Stark divisions ahead of EU summit
December 17, 2015Cameron faces an uphill battle Thursday evening in his bid to secure agreement on curbing welfare payments to EU migrants, the main negotiator, European Council President Donald Tusk, said.
"The consultations I have led with all member states show the goodwill of the participants but it doesn't change the fact that some parts of the British proposal seem unacceptable," Tusk told reporters.
Cameron is expected to use a Thursday dinner in Brussels to lay out his demands for reforms in European Union in four areas or "baskets" ahead of a British referendum over continued EU membership to be held by the end of 2017.
European Commission head Jean-Claude Juncker said he was convinced EU leaders would find a solution to "that highly complicated question" of benefits, which Cameron insists he must secure to ease concerns of euroskeptic British voters.
"We'll enter the concrete and vital phase of negotiations with our British colleagues," Juncker told reporters. "The Commission is ready to look for other options than the single one proposed by the British prime minister."
Cameron has been touring European capitals to drum up support for demands that he says will keep the British public from supporting a so-called "Brexit," and make the UK the first nation to leave the 28-nation bloc.
Cameron has already won encouragement from German Chancellor Angela Merkel and other leaders who want to keep Britain in the bloc.
Impasse over welfare benefits
But Cameron's proposal to make immigrants from the other 27 EU states wait four years before claiming "in-work" benefits in Britain - payments to people in lower paid jobs to make work more attractive - has been roundly criticized, especially in eastern Europe, for its discriminatory nature.

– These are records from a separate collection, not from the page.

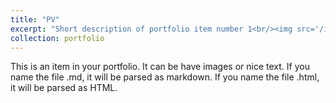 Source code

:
 ```yaml
---
title: "PV"
excerpt: "Short description of portfolio item number 1<br/><img src='/images/PV_surface'>"
collection: portfolio
---
```


This is an item in your portfolio. It can be have images or nice text. If you name the file .md, it will be parsed as markdown. If you name the file .html, it will be parsed as HTML.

In Britain, the voting public is split over membership of the European Union. The "out" campaign has gained some momentum by making the argument the bloc will lead to out-of-control immigration and Brussels' inability to tackle such issues as a single entity.
But the former Conservative leader John Major has said Britain should not think of exiting the EU lest it leave the island nation in "splendid isolation," saying this could lead to the break up of the United Kingdom. Support for the EU runs high in Scotland, which is ruled by the pro-independence Scottish National Party.
"I am skeptical of a great deal of European Union policy, but flirting with leaving at a moment when the whole world is coming together seems to me to be very dangerous," Major, prime minister from 1990 to 1997, told BBC Radio.